Martin Suter
Abschalten
Die Business Class
macht Ferien
Die Erstausgabe
erschien 2012 im Diogenes Verlag
Nachweise am
Schluss des eBooks
Covermotiv: Foto von
Dave & Les Jacobs (Ausschnitt)
Copyright © Dave & Les Jacobs/
Blend Images/Corbis/Dukas
Alle Rechte vorbehalten
Copyright © 2022
Diogenes Verlag AG Zürich
www.diogenes.ch
ISBN Buchausgabe 978 3 257 24262 1
ISBN E-Book 978 3 257 60180 0
[9] Glaser lässt abschalten
Als Glaser dreißig war, galt es in Kreisen des mittleren Jungmanagements als unmännlich, mehr als fünf Stunden zu schlafen. In der Euphorie eines anständigen Schlafmankos wirkte alles, was man tat, viel effizienter. Stress war ein Stimulans. Man prahlte, wie viel man davon vertrug, und versuchte, sich gegenseitig unter den Tisch zu stressen.
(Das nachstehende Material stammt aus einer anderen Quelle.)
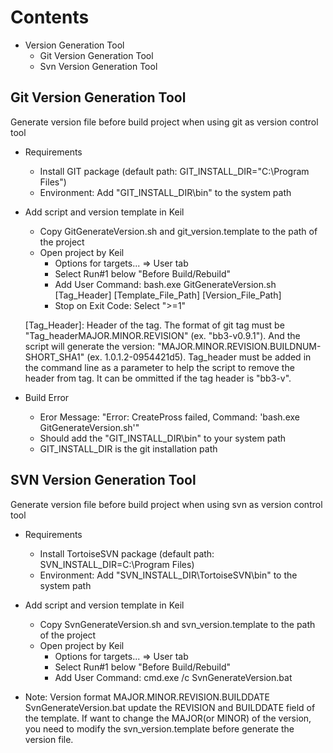 Contents
========
* Version Generation Tool
    * Git Version Generation Tool
    * Svn Version Generation Tool

Git Version Generation Tool
----------------
Generate version file before build project when using git as version control tool
*   Requirements
    *   Install GIT package (default path: GIT_INSTALL_DIR="C:\Program Files")
    *   Environment:  Add "GIT_INSTALL_DIR\bin" to the system path

*   Add script and version template in Keil
    *  Copy GitGenerateVersion.sh and git_version.template to the path of the project
    *  Open project by Keil
        *   Options for targets... => User tab
        *   Select Run#1 below "Before Build/Rebuild"
        *   Add User Command:
                bash.exe GitGenerateVersion.sh [Tag_Header] [Template_File_Path] [Version_File_Path]
        *   Stop on Exit Code:  Select ">=1" 

    [Tag_Header]:   Header of the tag. The format of git tag must be "Tag_headerMAJOR.MINOR.REVISION" (ex. "bb3-v0.9.1"). And the script will
                    generate the version: "MAJOR.MINOR.REVISION.BUILDNUM-SHORT_SHA1" (ex. 1.0.1.2-0954421d5).  Tag_header must be added in the command
                    line as a parameter to help the script to remove the header from tag. It can be ommitted if the tag header is "bb3-v".

*   Build Error
    *   Eror Message:    "Error: CreatePross failed, Command: 'bash.exe GitGenerateVersion.sh'"
    *   Should add the "GIT_INSTALL_DIR\bin" to your system path
    *   GIT_INSTALL_DIR is the git installation path

SVN Version Generation Tool
----------------
Generate version file before build project when using svn as version control tool 
*   Requirements
    *   Install TortoiseSVN package (default path: SVN_INSTALL_DIR=C:\Program Files)
    *   Environment:  Add "SVN_INSTALL_DIR\TortoiseSVN\bin" to the system path

*   Add script and version template in Keil
    *   Copy SvnGenerateVersion.sh and svn_version.template to the path of the project
    *   Open project by Keil
        *   Options for targets... => User tab
        *   Select Run#1 below "Before Build/Rebuild"
        *   Add User Command:
                cmd.exe /c SvnGenerateVersion.bat

*   Note:   Version format      MAJOR.MINOR.REVISION.BUILDDATE
            SvnGenerateVersion.bat update the REVISION and BUILDDATE field of the template.  If want to change the MAJOR(or MINOR) of the version, 
            you need to modify the svn_version.template before generate the version file.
Später, auf der oberen Führungsebene, war Stress zwar nicht mehr Modedroge Nummer eins, aber immer noch gesellschaftsfähig. Wer nicht unter Stress stand, wirkte halt doch irgendwie ersetzlich. Man konnte unter Männern über Stress reden wie über sonst ein Laster, und der andere wusste genau, wovon man sprach.
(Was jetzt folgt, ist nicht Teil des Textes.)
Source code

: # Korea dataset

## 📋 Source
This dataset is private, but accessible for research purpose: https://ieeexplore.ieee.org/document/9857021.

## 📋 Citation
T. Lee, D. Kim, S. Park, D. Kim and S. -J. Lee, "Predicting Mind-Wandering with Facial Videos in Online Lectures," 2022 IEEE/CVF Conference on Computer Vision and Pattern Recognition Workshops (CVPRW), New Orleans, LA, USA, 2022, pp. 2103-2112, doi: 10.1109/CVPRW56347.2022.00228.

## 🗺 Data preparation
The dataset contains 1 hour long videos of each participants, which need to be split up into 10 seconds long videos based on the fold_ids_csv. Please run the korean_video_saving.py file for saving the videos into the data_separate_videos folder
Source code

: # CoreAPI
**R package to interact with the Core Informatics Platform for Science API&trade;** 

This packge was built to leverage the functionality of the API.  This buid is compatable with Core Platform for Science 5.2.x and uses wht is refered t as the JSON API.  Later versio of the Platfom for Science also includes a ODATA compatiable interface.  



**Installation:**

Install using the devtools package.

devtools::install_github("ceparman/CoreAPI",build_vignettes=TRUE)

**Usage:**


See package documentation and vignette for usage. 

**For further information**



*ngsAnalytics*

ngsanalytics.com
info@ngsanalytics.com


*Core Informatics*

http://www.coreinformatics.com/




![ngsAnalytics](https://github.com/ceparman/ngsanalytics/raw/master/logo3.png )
Aber heute, wo es Glaser in die Führungsspitze geschafft hat, gilt Stress, offen zur Schau getragen oder vertraulich eingestanden, als uncool. Manager, die unter Stress leiden, sind ihrer Aufgabe nicht gewachsen. Glaser wird also zum heimlichen Stresser. Er wacht zwar immer noch um vier Uhr auf und grübelt darüber nach, worüber er bis sieben Uhr nachgrübeln könnte. Aber er stellt sich jetzt schlafend dabei. Es schnürt ihm immer noch den Brustkorb ein, wenn er zur Agenda greift. Aber er greift jetzt verstohlen zu ihr, wie ein Trinker [10] zum Flachmann. Und er reißt sich immer noch die Brille vom Gesicht, um mit beiden Handballen wütend die Augen zu reiben. Aber er tut das jetzt heimlich zwischen Sitzungen.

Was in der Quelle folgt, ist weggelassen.